I am very much opposed to creating a hierarchy of need, whereby certain children with certain disabilities are supposed to get higher priority than others. No child is more important than another, although some cases are more urgent than others. So please do not interpret what I am about to say as suggesting that we should ignore the needs of kids with more significant needs, whether on the autism spectrum or not.
Yet, kids who have been diagnosed with either Asperger’s Disorder or are considered as having “HFA” are being routinely under-served by our public schools.

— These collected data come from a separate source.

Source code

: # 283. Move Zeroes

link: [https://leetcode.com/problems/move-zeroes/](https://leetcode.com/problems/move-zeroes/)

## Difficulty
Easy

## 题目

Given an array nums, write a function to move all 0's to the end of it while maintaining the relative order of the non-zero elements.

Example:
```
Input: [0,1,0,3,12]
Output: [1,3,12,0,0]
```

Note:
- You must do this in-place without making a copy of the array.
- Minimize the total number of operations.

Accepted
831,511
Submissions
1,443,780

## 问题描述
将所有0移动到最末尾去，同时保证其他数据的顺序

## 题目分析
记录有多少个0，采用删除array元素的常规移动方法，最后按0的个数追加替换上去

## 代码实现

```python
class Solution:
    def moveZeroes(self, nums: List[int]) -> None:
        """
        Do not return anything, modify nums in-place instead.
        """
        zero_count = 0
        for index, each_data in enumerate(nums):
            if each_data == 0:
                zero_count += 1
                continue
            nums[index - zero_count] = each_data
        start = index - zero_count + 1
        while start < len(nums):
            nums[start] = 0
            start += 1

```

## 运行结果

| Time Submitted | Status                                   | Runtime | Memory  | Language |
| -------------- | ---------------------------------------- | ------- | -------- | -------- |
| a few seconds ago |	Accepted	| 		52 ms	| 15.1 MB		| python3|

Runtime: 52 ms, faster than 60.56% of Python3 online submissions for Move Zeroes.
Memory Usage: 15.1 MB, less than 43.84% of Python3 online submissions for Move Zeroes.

School districts have finally accepted autism in its “traditional” presentation (if that even exists), but they are both resistant to, and therefore ill-equipped for, programming for kids whose autism is more subtle. I am finding that districts are not just opposing the kinds of specially designed supports necessary to allow these kids to benefit from and interact within their public school environments, but that merely continuing eligibility under the IDEA has become a challenge. Heaven forbid you ask for 1:1 paraprofessional support to facilitate social interactions between a child with HFA and their peers…what I see are school staff gasping at some requests and responding with things like “but he isn’t non-verbal” or “we don’t see any behaviors that would justify a para.” When parents express concern about the program, special education administrators hear “more services” instead of “different” services.
What I find so frustrating about this new area of dispute is that so many of these kids have a real chance at a successful future, if only the school districts would do it right.
When will schools realize that their “penny wise” approach is so very “pound foolish”? I certainly hope that it won’t take another ten years.